TJ posed an excellent, if challenging, question.  There's always debate around contemporary moral issues and where to draw the line.  I was stumped.  But only on a philosophical level because I strongly believed that Kendra would be keeping this baby.
"It's really hard for me," TJ said again.  "Because how am I supposed to let myself get attached to her if I don't know if I am going to lose her?"
Another good question.
"And I feel like I'm not as important in the process either.  Like with Sara, I came to the ultrasounds and stuff.  But now, you and dad are talking about Kendra, and I haven't even met her."
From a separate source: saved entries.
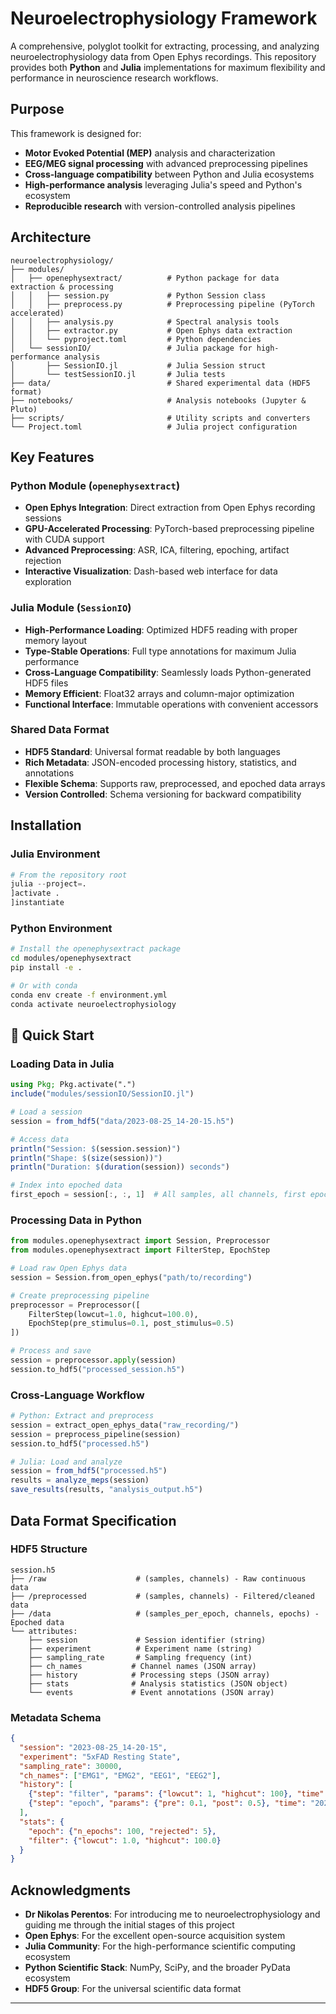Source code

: # Neuroelectrophysiology Framework 

A comprehensive, polyglot toolkit for extracting, processing, and analyzing neuroelectrophysiology data from Open Ephys recordings. This repository provides both **Python** and **Julia** implementations for maximum flexibility and performance in neuroscience research workflows.

## Purpose

This framework is designed for:
- **Motor Evoked Potential (MEP)** analysis and characterization
- **EEG/MEG signal processing** with advanced preprocessing pipelines
- **Cross-language compatibility** between Python and Julia ecosystems
- **High-performance analysis** leveraging Julia's speed and Python's ecosystem
- **Reproducible research** with version-controlled analysis pipelines

## Architecture

```
neuroelectrophysiology/
├── modules/
│   ├── openephysextract/          # Python package for data extraction & processing
│   │   ├── session.py             # Python Session class
│   │   ├── preprocess.py          # Preprocessing pipeline (PyTorch accelerated)
│   │   ├── analysis.py            # Spectral analysis tools
│   │   ├── extractor.py           # Open Ephys data extraction
│   │   └── pyproject.toml         # Python dependencies
│   └── sessionIO/                 # Julia package for high-performance analysis
│       ├── SessionIO.jl           # Julia Session struct
│       └── testSessionIO.jl       # Julia tests
├── data/                          # Shared experimental data (HDF5 format)
├── notebooks/                     # Analysis notebooks (Jupyter & Pluto)
├── scripts/                       # Utility scripts and converters
└── Project.toml                   # Julia project configuration
```

## Key Features

### Python Module (`openephysextract`)
- **Open Ephys Integration**: Direct extraction from Open Ephys recording sessions
- **GPU-Accelerated Processing**: PyTorch-based preprocessing pipeline with CUDA support
- **Advanced Preprocessing**: ASR, ICA, filtering, epoching, artifact rejection
- **Interactive Visualization**: Dash-based web interface for data exploration

### Julia Module (`SessionIO`)
- **High-Performance Loading**: Optimized HDF5 reading with proper memory layout
- **Type-Stable Operations**: Full type annotations for maximum Julia performance
- **Cross-Language Compatibility**: Seamlessly loads Python-generated HDF5 files
- **Memory Efficient**: Float32 arrays and column-major optimization
- **Functional Interface**: Immutable operations with convenient accessors

### Shared Data Format
- **HDF5 Standard**: Universal format readable by both languages
- **Rich Metadata**: JSON-encoded processing history, statistics, and annotations
- **Flexible Schema**: Supports raw, preprocessed, and epoched data arrays
- **Version Controlled**: Schema versioning for backward compatibility

## Installation

### Julia Environment
```julia
# From the repository root
julia --project=.
]activate .
]instantiate
```

### Python Environment
```bash
# Install the openephysextract package
cd modules/openephysextract
pip install -e .

# Or with conda
conda env create -f environment.yml
conda activate neuroelectrophysiology
```

## 🔬 Quick Start

### Loading Data in Julia
```julia
using Pkg; Pkg.activate(".")
include("modules/sessionIO/SessionIO.jl")

# Load a session
session = from_hdf5("data/2023-08-25_14-20-15.h5")

# Access data
println("Session: $(session.session)")
println("Shape: $(size(session))")
println("Duration: $(duration(session)) seconds")

# Index into epoched data
first_epoch = session[:, :, 1]  # All samples, all channels, first epoch
```

### Processing Data in Python
```python
from modules.openephysextract import Session, Preprocessor
from modules.openephysextract import FilterStep, EpochStep

# Load raw Open Ephys data
session = Session.from_open_ephys("path/to/recording")

# Create preprocessing pipeline
preprocessor = Preprocessor([
    FilterStep(lowcut=1.0, highcut=100.0),
    EpochStep(pre_stimulus=0.1, post_stimulus=0.5)
])

# Process and save
session = preprocessor.apply(session)
session.to_hdf5("processed_session.h5")
```

### Cross-Language Workflow
```python
# Python: Extract and preprocess
session = extract_open_ephys_data("raw_recording/")
session = preprocess_pipeline(session)
session.to_hdf5("processed.h5")
```

```julia
# Julia: Load and analyze
session = from_hdf5("processed.h5")
results = analyze_meps(session)
save_results(results, "analysis_output.h5")
```

## Data Format Specification

### HDF5 Structure
```
session.h5
├── /raw                    # (samples, channels) - Raw continuous data
├── /preprocessed           # (samples, channels) - Filtered/cleaned data  
├── /data                   # (samples_per_epoch, channels, epochs) - Epoched data
└── attributes:
    ├── session             # Session identifier (string)
    ├── experiment          # Experiment name (string)
    ├── sampling_rate       # Sampling frequency (int)
    ├── ch_names           # Channel names (JSON array)
    ├── history            # Processing steps (JSON array)
    ├── stats              # Analysis statistics (JSON object)
    └── events             # Event annotations (JSON array)
```

### Metadata Schema
```json
{
  "session": "2023-08-25_14-20-15",
  "experiment": "5xFAD Resting State",
  "sampling_rate": 30000,
  "ch_names": ["EMG1", "EMG2", "EEG1", "EEG2"],
  "history": [
    {"step": "filter", "params": {"lowcut": 1, "highcut": 100}, "time": "2023-08-25T14:21:00"},
    {"step": "epoch", "params": {"pre": 0.1, "post": 0.5}, "time": "2023-08-25T14:22:00"}
  ],
  "stats": {
    "epoch": {"n_epochs": 100, "rejected": 5},
    "filter": {"lowcut": 1.0, "highcut": 100.0}
  }
}
```


## Acknowledgments

- **Dr Nikolas Perentos**: For introducing me to neuroelectrophysiology and guiding me through the initial stages of this project
- **Open Ephys**: For the excellent open-source acquisition system
- **Julia Community**: For the high-performance scientific computing ecosystem  
- **Python Scientific Stack**: NumPy, SciPy, and the broader PyData ecosystem
- **HDF5 Group**: For the universal scientific data format

---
"You're right, TJ, you are," I admitted.  "I want you to meet Kendra.  But I also don't want to intrude on Kendra's privacy.  I don't even know if she ever wants to talk to me again," I said.  "I'll ask the social worker about this tomorrow.  I'm sorry, honey, but that's the best I can give you right now.  I have a lot to think about too."
TJ seemed okay after our talk, at least for that evening.  I was definitely worried about him and Sara.  About what kind of impact this adoption would have on them.  During our home study, I had brought it up with Paula, the social worker.  What if we took a baby home, and then had to return her?  Was it fair to the two kids we already had to take such a risk?
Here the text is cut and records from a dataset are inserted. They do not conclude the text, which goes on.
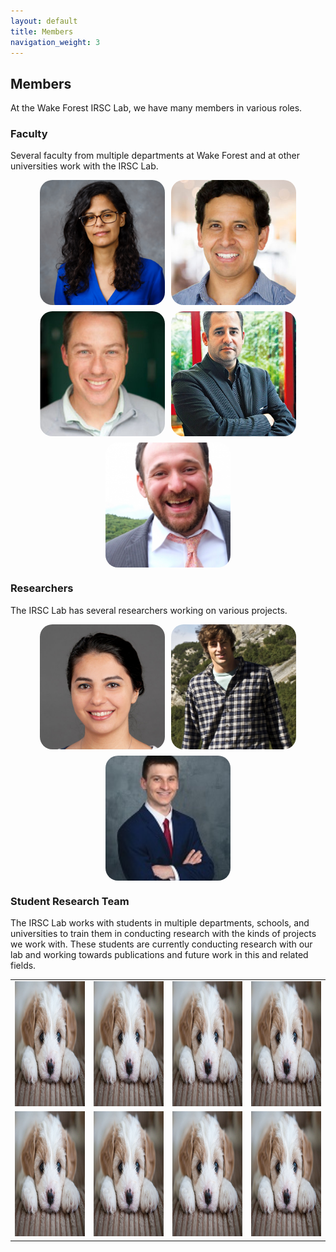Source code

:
 ```yaml
---
layout: default
title: Members
navigation_weight: 3
---
```

## Members
<!-- Want to add links to individual pages for each lab member with biography and photo -->
At the Wake Forest IRSC Lab, we have many members in various roles.

### Faculty
Several faculty from multiple departments at Wake Forest and at other universities work with the IRSC Lab.
<!-- Might consider changing Faculty section to carousel or some other format over table -->
<div class="member-table">
    <div class="flip-card">
        <div class="flip-card-inner">
            <div class="flip-card-front">
                <img class="member-img" src="/media/members/Alqahtani.png" alt="1" width = 200px height = 200px >
            </div>
        <div class="flip-card-back">
            <h2><a href="/members/sarra_alqahtani">Sarra Alqahtani</a></h2>
            <p>Assistant Professor</p>
            <p>Department of Computer Science</p>
            <p>Wake Forest University</p>
            </div>
        </div>
    </div>
    <div class="flip-card">
        <div class="flip-card-inner">
            <div class="flip-card-front">
                <img class="member-img" src="/media/members/Paul2.jpg" alt="1" width = 200px height = 200px >
            </div>
        <div class="flip-card-back">
            <h2><a href="/members/paul_pauca">Paúl Pauca</a></h2>
            <p>Professor</p>
            <p>Department of Computer Science</p>
            <p>Wake Forest University</p>
            </div>
        </div>
    </div>
    <div class="flip-card">
        <div class="flip-card-inner">
            <div class="flip-card-front">
                <img class="member-img" src="/media/members/silman.jpg" alt="1" width = 200px height = 200px >
            </div>
        <div class="flip-card-back">
            <h2><a href="/members/miles_silman">Miles Silman</a></h2>
            <p>Professor</p>
            <p>Department of Biology</p>
            <p>Wake Forest University</p>
            </div>
        </div>
    </div>
    <div class="flip-card">
        <div class="flip-card-inner">
            <div class="flip-card-front">
                <img class="member-img" src="/media/members/Luis.jpg" alt="1" width = 200px height = 200px >
            </div>
        <div class="flip-card-back">
            <h2><a href="/members/luis_fernandez">Luis E. Fernandez</a></h2>
            <p>Executive Director</p>
            <p>Amazonian Scientific Innovation</p>
            <p>Wake Forest University</p>
            </div>
        </div>
    </div>
    <div class="flip-card">
        <div class="flip-card-inner">
            <div class="flip-card-front">
                <img class="member-img" src="/media/members/david_lutz.jpg" alt="1" width = 200px height = 200px >
            </div>
        <div class="flip-card-back">
            <h2><a href="/members/david_lutz">David A. Lutz</a></h2>
            <p>Research Assistant Professor</p>
            <p>Department of Environmental Studies</p>
            <p>Dartmouth College</p>
            </div>
        </div>
    </div>       
</div>

### Researchers
The IRSC Lab has several researchers working on various projects.
<div class="member-table">
    <div class="flip-card">
        <div class="flip-card-inner">
            <div class="flip-card-front">
                <img class="member-img" src="/media/members/Seda-Camalan.jpg" alt="1" width = 200px height = 200px >
            </div>
        <div class="flip-card-back">
            <h2><a href="/members/seda_camalan">Seda Camalan</a></h2>
            <p>Postdoctoral Fellow</p>
            <p>Department of Computer Science</p>
            <p>Wake Forest University</p>
            </div>
        </div>
    </div>
    <div class="flip-card">
        <div class="flip-card-inner">
            <div class="flip-card-front">
                <img class="member-img" src="/media/members/evan new.jpg" alt="1" width = 200px height = 200px >
            </div>
        <div class="flip-card-back">
            <h2><a href="/members/evan_dethier">Evan Dethier</a></h2>
            <p>Postdoctoral Fellow</p>
            <p>Department of Earth Sciences</p>
            <p>Dartmouth College</p>
            </div>
        </div>
    </div>
    <div class="flip-card">
        <div class="flip-card-inner">
            <div class="flip-card-front">
                <img class="member-img" src="/media/members/robert_langefeld.jpg" alt="1" width = 200px height = 200px >
            </div>
        <div class="flip-card-back">
            <h2><a href="/members/robert_langefeld">Robert Langefeld</a></h2>
            <p>Researcher</p>
            <p>Departments of Mathematics and Computer Science</p>
            <p>Wake Forest University</p>
            </div>
        </div>
    </div>
</div>

### Student Research Team
The IRSC Lab works with students in multiple departments, schools, and universities to train them in conducting research with the kinds of projects we work with. These students are currently conducting research with our lab and working towards publications and future work in this and related fields.
<table id="member-table">
    <tr>
        <td><img id="member-img" src="/media/test_puppy.jpg" alt="1" width = 200px height = 200px ></td>
        <td><img id="member-img" src="/media/test_puppy.jpg" alt="2" width = 200px height = 200px></td>
        <td><img id="member-img" src="/media/test_puppy.jpg" alt="2" width = 200px height = 200px></td>
        <td><img id="member-img" src="/media/test_puppy.jpg" alt="2" width = 200px height = 200px></td>
    </tr> 
    <tr>
        <td><img id="member-img" src="/media/test_puppy.jpg" alt="3" width = 200px height = 200px></td>
        <td><img id="member-img" src="/media/test_puppy.jpg" alt="4" width = 200px height = 200px></td>
        <td><img id="member-img" src="/media/test_puppy.jpg" alt="4" width = 200px height = 200px></td>
        <td><img id="member-img" src="/media/test_puppy.jpg" alt="4" width = 200px height = 200px></td>
    </tr>
</table>

<style>
.member-img {
  border-radius: 10%;
  object-fit: cover;
}

.member-table {
    width: 100%;
    display: flex;
    flex-flow: row wrap;
    justify-content: center;
    margin-left: auto;
    margin-right: auto;
    row-gap: 10px;
    column-gap: 10px;
}

/* The flip card container - set the width and height to whatever you want. We have added the border property to demonstrate that the flip itself goes out of the box on hover (remove perspective if you don't want the 3D effect */
.flip-card {
  background-color: transparent;
  width: 200px;
  height: 200px;
  perspective: 1000px; /* Remove this if you don't want the 3D effect */
}

/* This container is needed to position the front and back side */
.flip-card-inner {
  position: relative;
  width: 100%;
  height: 100%;
  text-align: center;
  transition: transform 0.8s;
  transform-style: preserve-3d;
}

/* Do an horizontal flip when you move the mouse over the flip box container */
.flip-card:hover .flip-card-inner {
  transform: rotateY(180deg);
}

/* Position the front and back side */
.flip-card-front, .flip-card-back {
  position: absolute;
  width: 100%;
  height: 100%;
  -webkit-backface-visibility: hidden; /* Safari */
  backface-visibility: hidden;
}

/* Style the front side (fallback if image is missing) */
.flip-card-front {
  color: black;
}

/* Style the back side */
.flip-card-back {
  background-color: grey;
  color: white;
  transform: rotateY(180deg);
  border-radius: 10%;
  display: block;
  font-size: 1.5vh;
}
</style>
The social worker had been super encouraging:
"Your kids are at the two perfect ages for this.  Sara is only two--she's not going to understand or remember any of this if the adoption doesn't work out.  And what an amazing opportunity this is going to be for your teenager!  Whatever happens, he is going to witness his parents doing a wonderful thing for a baby.  And for a birth mother in a very bad situation.  He's old enough to handle this and your little one is young enough."
Paula seemed to know what she was talking about.  She never even hesitated when I posed tough questions.  Adoption was her area of expertise.  And even though adoption was not my clinical specialty, I used to practice psychotherapy as a Licensed Clinical Social Worker.  We had the same degree in common.  Talking with Paula was like finding another American when lost in some foreign land.  The attorney was horrible, but Paula seemed to speak my language.  So, I trusted her.  Simple as that.